JAKARTA, KOMPAS.com - Kuasa hukum PT Putraprima Mineral Mandiri (PMM), Poltak Silitonga membantah tudingan Satuan Tugas Penertiban Kawasan Hutan (Satgas PKH) yang menyebut perusahaannya tidak kooperatif dalam pemeriksaan kontainer berisi mineral yang akan diekspor melalui Batam, Kepulauan Riau.
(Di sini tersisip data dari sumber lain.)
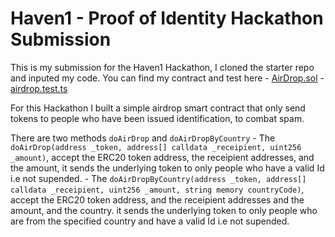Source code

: # Haven1 - Proof of Identity Hackathon Submission

This is my submission for the Haven1 Hackathon, I cloned the starter repo and inputed my code.
You can find my contract and test here
    - [AirDrop.sol](./contracts/Airdrop.sol)
    - [airdrop.test.ts](./test/airdrop.test.ts)

For this Hackathon I built a simple airdrop smart contract that only send tokens to people who have been issued identification, to combat spam.

There are two methods `doAirDrop` and `doAirDropByCountry`
    -  The `doAirDrop(address _token, address[] calldata _receipient, uint256 _amount)`, accept the ERC20 token address, the receipient addresses, and the amount, it sends the underlying token to only people who have a valid Id i.e not supended.
    -  The `doAirDropByCountry(address _token, address[] calldata _receipient, uint256 _amount, string memory countryCode)`, accept the ERC20 token address, and the receipient addresses and the amount, and the country. it sends the underlying token to only people who are from the specified country and have a valid Id i.e not supended.  
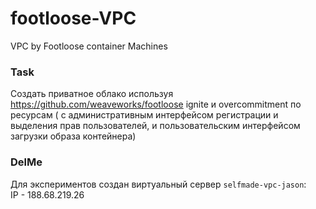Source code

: # footloose-VPC
VPC by Footloose container Machines

### Task

Создать приватное облако используя https://github.com/weaveworks/footloose ignite и overcommitment по ресурсам ( с административным интерфейсом регистрации и выделения прав пользователей, и пользовательским интерфейсом загрузки образа контейнера)

### DelMe

Для экспериментов создан виртуальный сервер `selfmade-vpc-jason`:   
IP - 188.68.219.26
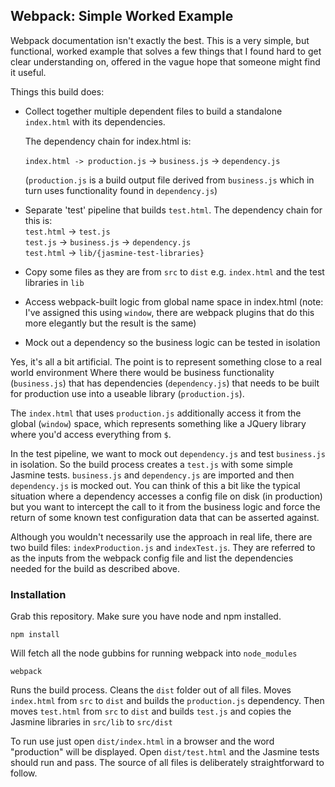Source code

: 
## Webpack: Simple Worked Example

Webpack documentation isn't exactly the best. This is a very simple, but functional,
worked example that solves a few things that I found hard to get clear understanding on,
offered in the vague hope that someone might find it useful.

Things this build does:

*	Collect together multiple dependent files to build a standalone `index.html`
	with its dependencies.  
	
	The dependency chain for index.html is:  
	
	`index.html -> production.js` -> `business.js` -> `dependency.js` 
	
	(`production.js` is a build output file derived from `business.js` which in turn uses functionality found in `dependency.js`)  

*	Separate 'test' pipeline that builds `test.html`. The dependency chain for
	this is:  
	`test.html` -> `test.js`  
	`test.js` -> `business.js` -> `dependency.js`  
	`test.html` -> `lib/{jasmine-test-libraries}`   

*	Copy some files as they are from `src` to `dist`  e.g. `index.html` and the test libraries in `lib`

*	Access webpack-built logic from global name space in index.html (note: I've assigned this using `window`, there are webpack plugins that do this more elegantly but the result is the same) 

*	Mock out a dependency so the business logic can be tested in isolation  

Yes, it's all a bit artificial. The point is to represent something close to a real world environment
Where there would be business functionality (`business.js`) that has dependencies (`dependency.js`) that needs to be built for production use into a useable library (`production.js`).  

The `index.html` that uses `production.js` additionally access it from the global (`window`) space, which represents something like a JQuery library where you'd access everything from `$`.

In the test pipeline, we want to mock out `dependency.js` and test `business.js` in isolation. So the build process creates a `test.js` with some simple Jasmine tests. `business.js` and `dependency.js` are imported and then `dependency.js` is mocked out. You can think of this a bit like the typical situation where a dependency accesses a config file on disk (in production) but you want to intercept the call to it from the business logic and force the return of some known test configuration data that can be asserted against.

Although you wouldn't necessarily use the approach in real life, there are two build files: `indexProduction.js` and `indexTest.js`. They are referred to as the inputs from the webpack config file and list the dependencies needed for the build as described above.

### Installation

Grab this repository. Make sure you have node and npm installed.

`npm install` 

Will fetch all the node gubbins for running webpack into `node_modules`

`webpack`

Runs the build process. Cleans the `dist` folder out of all files. Moves `index.html` from `src` to `dist` and builds the `production.js` dependency. Then moves `test.html` from `src` to `dist` and builds `test.js` and copies the Jasmine libraries in `src/lib` to `src/dist`

To run use just open `dist/index.html` in a browser and the word "production" will be displayed. Open `dist/test.html` and the Jasmine tests should run and pass. The source of all files is deliberately straightforward to follow.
Menurut Poltak, PT PMM bukan menolak pemeriksaan, melainkan mempertahankan prosedur hukum terkait pembukaan segel kontainer yang sebelumnya telah dipasang oleh pihak berwenang."Kita bukan tidak kooperatif. Kita telah menjelaskan kepada Angkatan Laut bahwa barang kita itu sebelum dikapalkan untuk diekspor sudah dua kali diuji laboratorium oleh petugas yang berwenang, yaitu PT Sucofindo dan Bea Cukai, dan dinyatakan lolos uji serta layak diekspor," kata Poltak dalam keterangannya, Sabtu (30/5/2026).
Baca juga: Satgas PKH Siap Hadapi PT PMM di Jalur Hukum soal Kasus Kontainer Mineral di Batam
Poltak menjelaskan, komoditas yang diekspor PT PMM adalah ilmenit yang menurutnya merupakan barang yang diizinkan pemerintah untuk diekspor ke China.
Ia menegaskan seluruh proses ekspor telah melalui pengujian laboratorium, verifikasi dokumen, dan persetujuan dari Direktorat Jenderal Bea dan Cukai serta PT Sucofindo.